FR3 natural ester dielectric fluid has reportedly been a key player in solar power applications since 2010. Image courtesy of National Thermal Power Corporation (NTPC) Limited

National Thermal Power Corporation (NTPC) Limited, India’s largest utility, began project Ramagundam — India’s largest floating solar project — in 2018. 100MW of renewable solar energy capacity would be built, making it the largest floating solar project in India. BHEL was chosen as the EPC that would be developing and operating the solar plant for 3 years.

Numerous technical and environmental considerations were taken into account for the project — the transformer fluid needed to be able to meet the widely varying load capacity that comes with solar energy production, it needed to be low maintenance and safe for the environment, wildlife, and people.

The most critical goal was to avoid any harm to aquatic life in the water where the transformers would be placed. The project originally kicked off with dry type transformers, which don’t use transformer fluid, specified to float above the water to avoid any potential leakage of fluid into the body of water. But dry transformers come with several major drawbacks, including being very heavy, large in size, and expensive. BHEL investigated other alternatives and found that Cargill’s FR3 fluid could provide a better solution.

After the team at NTPC and BHEL met with Cargill’s power systems sales team to discuss FR3 fluid and all the benefits it could bring to their project, it became clear that there was a better solution than using dry type transformers to meet their project goals. A transformer filled with the high performing, reliable, and better-for-the-planet biodegradability FR3 fluid would not only deliver all the goals for their floating solar application, but also deliver it at a lower cost. After discussions with BHEL’s project team, approval was given to change the specification from dry type transformers to transformers filled with Cargill’s FR3 fluid.


“We knew the project teams would initially be interested in FR3 fluid because of the biodegradability and non-toxic (in soil and water) characteristics of the product,” Sabine Bowers, global renewable energy leader at Cargill, said. “The more the teams learned about the other benefits of FR3 fluid, they were also impressed by its reduced need for service and maintenance and high fire safety.
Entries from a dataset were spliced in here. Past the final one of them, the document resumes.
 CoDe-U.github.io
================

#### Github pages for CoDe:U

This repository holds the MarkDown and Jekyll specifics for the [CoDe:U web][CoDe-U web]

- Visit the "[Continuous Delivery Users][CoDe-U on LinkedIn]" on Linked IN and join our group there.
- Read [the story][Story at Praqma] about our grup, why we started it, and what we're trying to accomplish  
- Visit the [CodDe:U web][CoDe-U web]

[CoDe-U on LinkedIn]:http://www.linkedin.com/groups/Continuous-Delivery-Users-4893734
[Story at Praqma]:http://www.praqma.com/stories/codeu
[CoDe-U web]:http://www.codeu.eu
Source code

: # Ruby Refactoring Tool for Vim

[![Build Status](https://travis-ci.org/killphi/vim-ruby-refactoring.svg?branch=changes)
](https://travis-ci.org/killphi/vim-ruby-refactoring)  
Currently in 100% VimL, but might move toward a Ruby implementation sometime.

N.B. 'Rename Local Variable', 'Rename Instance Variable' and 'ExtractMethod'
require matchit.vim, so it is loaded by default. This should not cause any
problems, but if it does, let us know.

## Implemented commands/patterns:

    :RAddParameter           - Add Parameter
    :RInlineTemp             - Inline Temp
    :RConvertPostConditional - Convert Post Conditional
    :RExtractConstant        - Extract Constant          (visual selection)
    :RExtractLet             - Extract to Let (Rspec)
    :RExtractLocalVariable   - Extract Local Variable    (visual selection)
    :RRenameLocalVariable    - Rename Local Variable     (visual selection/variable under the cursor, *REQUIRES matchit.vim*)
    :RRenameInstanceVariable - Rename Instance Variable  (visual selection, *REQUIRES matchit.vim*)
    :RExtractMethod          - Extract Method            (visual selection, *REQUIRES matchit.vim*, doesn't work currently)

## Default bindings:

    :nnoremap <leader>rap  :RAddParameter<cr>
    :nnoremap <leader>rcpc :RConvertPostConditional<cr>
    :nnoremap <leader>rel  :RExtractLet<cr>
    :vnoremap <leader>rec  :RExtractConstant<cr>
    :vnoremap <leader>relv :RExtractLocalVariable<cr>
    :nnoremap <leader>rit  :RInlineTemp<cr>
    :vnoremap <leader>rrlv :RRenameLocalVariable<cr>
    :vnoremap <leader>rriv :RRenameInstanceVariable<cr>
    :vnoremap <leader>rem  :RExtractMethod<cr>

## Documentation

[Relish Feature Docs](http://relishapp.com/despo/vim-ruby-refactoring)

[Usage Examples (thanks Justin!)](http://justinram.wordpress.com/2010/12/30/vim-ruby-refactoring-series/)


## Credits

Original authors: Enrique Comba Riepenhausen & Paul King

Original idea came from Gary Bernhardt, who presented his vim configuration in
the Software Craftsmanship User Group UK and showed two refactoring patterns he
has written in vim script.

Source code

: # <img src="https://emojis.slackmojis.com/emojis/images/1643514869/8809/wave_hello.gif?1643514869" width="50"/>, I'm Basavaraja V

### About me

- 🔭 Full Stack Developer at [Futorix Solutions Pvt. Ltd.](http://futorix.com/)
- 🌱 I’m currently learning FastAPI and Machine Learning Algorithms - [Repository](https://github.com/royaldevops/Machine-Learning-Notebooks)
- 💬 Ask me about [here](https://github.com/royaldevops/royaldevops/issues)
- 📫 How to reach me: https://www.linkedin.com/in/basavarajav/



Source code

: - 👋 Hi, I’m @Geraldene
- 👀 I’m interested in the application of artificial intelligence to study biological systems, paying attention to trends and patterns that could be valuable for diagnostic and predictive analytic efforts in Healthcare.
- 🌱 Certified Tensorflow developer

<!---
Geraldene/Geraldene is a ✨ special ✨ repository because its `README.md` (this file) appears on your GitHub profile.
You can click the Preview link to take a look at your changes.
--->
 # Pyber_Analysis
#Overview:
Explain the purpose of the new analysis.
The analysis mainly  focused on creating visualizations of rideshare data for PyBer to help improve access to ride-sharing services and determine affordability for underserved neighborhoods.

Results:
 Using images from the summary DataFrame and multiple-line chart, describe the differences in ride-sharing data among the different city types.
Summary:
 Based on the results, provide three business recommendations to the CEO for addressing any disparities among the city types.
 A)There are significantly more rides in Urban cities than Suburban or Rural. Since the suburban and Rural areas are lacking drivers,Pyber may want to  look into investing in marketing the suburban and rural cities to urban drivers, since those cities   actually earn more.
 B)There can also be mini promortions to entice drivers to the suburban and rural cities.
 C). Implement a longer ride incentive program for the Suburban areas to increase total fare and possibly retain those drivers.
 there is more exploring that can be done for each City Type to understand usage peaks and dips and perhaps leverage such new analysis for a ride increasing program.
When the cost analysis was conducted, the project team was surprised to see that they could get all these benefits at a lower cost than the dry type transformers originally specified, which made adopting FR3 an easy decision.”

The FR3 fluid filled transformers provide reliable power in a smaller, lower weight package, making them easier to install and maintain. In the unlikely event of a leak, FR3 fluid biodegrades in as little as 10 days and is also non-toxic, so it won’t negatively impact aquatic life in the area.

It also handles higher peak loads than a dry type or mineral oil filled transformer, so NTPC can be assured of high performance even during peak power generation. Because of FR3 fluid’s ability to absorb high amounts of water from the atmosphere and continuously dry the paper insulation in the transformer, lower maintenance is necessary.

Initially drawn by the environmental benefits of being non-toxic and biodegradable in order to protect aquatic life in the water the transformers are floating on, NTPC learned that it could actually lead to a higher performing, more reliable, and lower cost transformer as well.

“The project was a success thanks to the hard work of all the partners involved and because of the adoption of FR3,” said Javi McGuiggan, global business leader for power systems at Cargill. “Because of FR3 fluid, we were able to help build the largest floating solar project in India, bringing 100MW of additional renewable energy capacity to Ramagundam while also protecting the highly sensitive area where the transformers are placed.”